The ability of two kininase II inhibitors, SQ 20881 and captopril, to inhibit conversion of angiotensin I to angiotensin II and to potentiate the vascular responsiveness to exogenous bradykinin were compared in the mesenteric, renal, and external iliac vasculatures of the dog. Basal rate of angiotensin I-to-angiotensin II conversion was found to be lower in the renal vasculature, average conversion being 4.7%, than in the mesenteric and iliac vasculatures, in which the average conversion was 30.7 and 26.3%, respectively. Inhibition of angiotensin I conversion by both kininase II inhibitors was independent of the basal angiotensin I conversion rate; however, SQ 20881 was a more potent inhibitor of angiotensin I conversion than captopril in all vascular beds tested. In the presence of equal molar doses of SQ 20881 and captopril, only 20-30% of the control bradykinin doses was needed to produce the same vascular effects in the mesenteric and iliac vasculatures.
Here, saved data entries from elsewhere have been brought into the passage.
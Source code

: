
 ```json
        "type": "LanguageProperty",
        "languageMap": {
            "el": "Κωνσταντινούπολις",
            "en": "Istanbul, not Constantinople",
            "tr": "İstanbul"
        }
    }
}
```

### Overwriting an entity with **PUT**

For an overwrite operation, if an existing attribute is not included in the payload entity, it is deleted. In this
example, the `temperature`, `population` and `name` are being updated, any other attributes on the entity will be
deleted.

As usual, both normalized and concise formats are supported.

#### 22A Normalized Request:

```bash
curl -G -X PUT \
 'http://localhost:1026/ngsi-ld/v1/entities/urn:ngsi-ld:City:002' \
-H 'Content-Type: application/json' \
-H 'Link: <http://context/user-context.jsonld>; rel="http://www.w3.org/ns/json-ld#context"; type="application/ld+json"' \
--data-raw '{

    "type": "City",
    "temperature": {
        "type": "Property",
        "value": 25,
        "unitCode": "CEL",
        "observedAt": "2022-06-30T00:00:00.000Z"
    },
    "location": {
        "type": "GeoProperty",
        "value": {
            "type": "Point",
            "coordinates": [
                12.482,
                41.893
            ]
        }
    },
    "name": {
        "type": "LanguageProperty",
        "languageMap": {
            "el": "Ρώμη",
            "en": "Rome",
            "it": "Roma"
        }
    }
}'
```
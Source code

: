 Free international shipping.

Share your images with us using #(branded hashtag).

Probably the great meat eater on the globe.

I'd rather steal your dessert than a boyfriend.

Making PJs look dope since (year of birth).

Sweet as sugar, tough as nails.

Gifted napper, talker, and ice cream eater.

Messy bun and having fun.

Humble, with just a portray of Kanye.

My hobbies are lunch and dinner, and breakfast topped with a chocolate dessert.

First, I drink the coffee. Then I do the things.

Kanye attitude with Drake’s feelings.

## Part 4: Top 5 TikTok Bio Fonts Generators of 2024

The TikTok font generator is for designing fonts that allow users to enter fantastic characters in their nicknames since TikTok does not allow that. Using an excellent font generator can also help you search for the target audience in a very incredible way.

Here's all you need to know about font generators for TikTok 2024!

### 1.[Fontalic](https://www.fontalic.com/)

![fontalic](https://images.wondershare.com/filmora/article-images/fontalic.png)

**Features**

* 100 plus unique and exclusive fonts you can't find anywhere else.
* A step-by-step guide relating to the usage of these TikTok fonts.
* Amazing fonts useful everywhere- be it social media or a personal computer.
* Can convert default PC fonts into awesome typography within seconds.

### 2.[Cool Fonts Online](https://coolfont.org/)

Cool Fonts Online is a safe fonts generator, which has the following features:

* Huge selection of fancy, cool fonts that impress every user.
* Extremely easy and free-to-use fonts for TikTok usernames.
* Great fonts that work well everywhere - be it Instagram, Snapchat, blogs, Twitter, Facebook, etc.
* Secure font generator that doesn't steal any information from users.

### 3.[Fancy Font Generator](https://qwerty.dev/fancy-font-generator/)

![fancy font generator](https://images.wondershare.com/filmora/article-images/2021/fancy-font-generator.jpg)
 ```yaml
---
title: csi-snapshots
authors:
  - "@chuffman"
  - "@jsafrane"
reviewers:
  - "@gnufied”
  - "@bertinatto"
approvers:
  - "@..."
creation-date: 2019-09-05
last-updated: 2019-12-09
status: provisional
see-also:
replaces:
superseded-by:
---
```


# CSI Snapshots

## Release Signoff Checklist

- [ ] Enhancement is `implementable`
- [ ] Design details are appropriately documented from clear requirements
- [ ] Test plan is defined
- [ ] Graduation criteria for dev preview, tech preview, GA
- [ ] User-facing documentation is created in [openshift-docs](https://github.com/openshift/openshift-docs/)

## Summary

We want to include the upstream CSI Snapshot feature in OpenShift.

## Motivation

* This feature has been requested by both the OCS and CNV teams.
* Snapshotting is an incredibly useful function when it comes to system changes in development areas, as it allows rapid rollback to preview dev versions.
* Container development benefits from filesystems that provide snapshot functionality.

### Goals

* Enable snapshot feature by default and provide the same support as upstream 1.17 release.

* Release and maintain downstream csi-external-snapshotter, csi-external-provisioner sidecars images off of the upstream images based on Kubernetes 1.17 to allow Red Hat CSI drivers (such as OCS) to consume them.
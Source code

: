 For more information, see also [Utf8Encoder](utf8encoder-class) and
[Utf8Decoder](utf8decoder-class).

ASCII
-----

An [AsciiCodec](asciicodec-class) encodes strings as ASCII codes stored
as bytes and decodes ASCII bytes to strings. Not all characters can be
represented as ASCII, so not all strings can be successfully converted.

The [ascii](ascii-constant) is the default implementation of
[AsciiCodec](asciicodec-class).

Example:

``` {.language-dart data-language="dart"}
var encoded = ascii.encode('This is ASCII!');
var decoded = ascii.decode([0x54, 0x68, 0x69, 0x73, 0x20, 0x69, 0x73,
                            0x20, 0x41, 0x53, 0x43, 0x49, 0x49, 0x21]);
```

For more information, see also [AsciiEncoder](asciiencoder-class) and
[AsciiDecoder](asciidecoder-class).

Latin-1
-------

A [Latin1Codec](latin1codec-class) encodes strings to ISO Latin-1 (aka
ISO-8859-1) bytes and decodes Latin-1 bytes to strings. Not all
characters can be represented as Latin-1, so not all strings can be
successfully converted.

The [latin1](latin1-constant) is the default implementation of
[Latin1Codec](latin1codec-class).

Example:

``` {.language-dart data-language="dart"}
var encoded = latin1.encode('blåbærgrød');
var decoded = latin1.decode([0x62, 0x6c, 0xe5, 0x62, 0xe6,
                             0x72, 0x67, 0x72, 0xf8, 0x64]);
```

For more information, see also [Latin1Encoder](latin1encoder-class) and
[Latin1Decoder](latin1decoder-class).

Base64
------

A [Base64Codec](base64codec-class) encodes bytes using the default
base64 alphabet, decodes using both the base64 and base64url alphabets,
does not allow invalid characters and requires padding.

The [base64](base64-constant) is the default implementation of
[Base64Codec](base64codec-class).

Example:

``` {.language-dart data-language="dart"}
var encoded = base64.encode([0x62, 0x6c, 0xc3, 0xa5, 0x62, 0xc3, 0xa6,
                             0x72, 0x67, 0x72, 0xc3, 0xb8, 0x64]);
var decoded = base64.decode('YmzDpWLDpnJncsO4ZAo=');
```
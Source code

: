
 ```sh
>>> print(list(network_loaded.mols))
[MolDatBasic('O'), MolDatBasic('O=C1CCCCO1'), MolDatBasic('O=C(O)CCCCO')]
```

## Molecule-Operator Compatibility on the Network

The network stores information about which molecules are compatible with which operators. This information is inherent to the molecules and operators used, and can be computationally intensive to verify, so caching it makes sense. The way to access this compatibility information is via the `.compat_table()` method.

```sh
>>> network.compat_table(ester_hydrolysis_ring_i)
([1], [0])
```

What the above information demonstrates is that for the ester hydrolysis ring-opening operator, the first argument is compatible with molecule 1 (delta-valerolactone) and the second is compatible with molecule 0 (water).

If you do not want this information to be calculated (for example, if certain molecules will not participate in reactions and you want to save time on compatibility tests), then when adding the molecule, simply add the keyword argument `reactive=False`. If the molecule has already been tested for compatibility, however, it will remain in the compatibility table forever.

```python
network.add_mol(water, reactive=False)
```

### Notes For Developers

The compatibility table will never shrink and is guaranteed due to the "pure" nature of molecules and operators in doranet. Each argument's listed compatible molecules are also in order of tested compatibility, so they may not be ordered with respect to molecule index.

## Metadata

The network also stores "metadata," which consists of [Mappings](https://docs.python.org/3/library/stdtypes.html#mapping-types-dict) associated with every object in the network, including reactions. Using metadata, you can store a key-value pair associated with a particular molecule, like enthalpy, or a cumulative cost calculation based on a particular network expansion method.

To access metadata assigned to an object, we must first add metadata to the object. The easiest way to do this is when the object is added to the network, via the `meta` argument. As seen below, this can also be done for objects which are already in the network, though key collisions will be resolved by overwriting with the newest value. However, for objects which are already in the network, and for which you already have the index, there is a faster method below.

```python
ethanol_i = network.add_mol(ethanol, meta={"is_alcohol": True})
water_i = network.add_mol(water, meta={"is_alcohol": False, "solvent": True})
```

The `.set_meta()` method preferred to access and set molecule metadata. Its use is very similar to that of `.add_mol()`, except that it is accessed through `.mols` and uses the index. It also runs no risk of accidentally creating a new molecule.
In the kidney, 70% of the control bradykinin doses was needed to produce the same vascular effects in the presence of SQ 20881; in contrast to SQ 20881, neither an equimolar nor 20 times an equimolar dose of captopril produced any change in the renal vascular responsiveness to bradykinin. In conclusion, 1) SQ 20881 is a more potent inhibitor of angiotensin conversion than captopril, and 2) captopril, unlike SQ 20881, does not alter renal vascular responsiveness to bradykinin.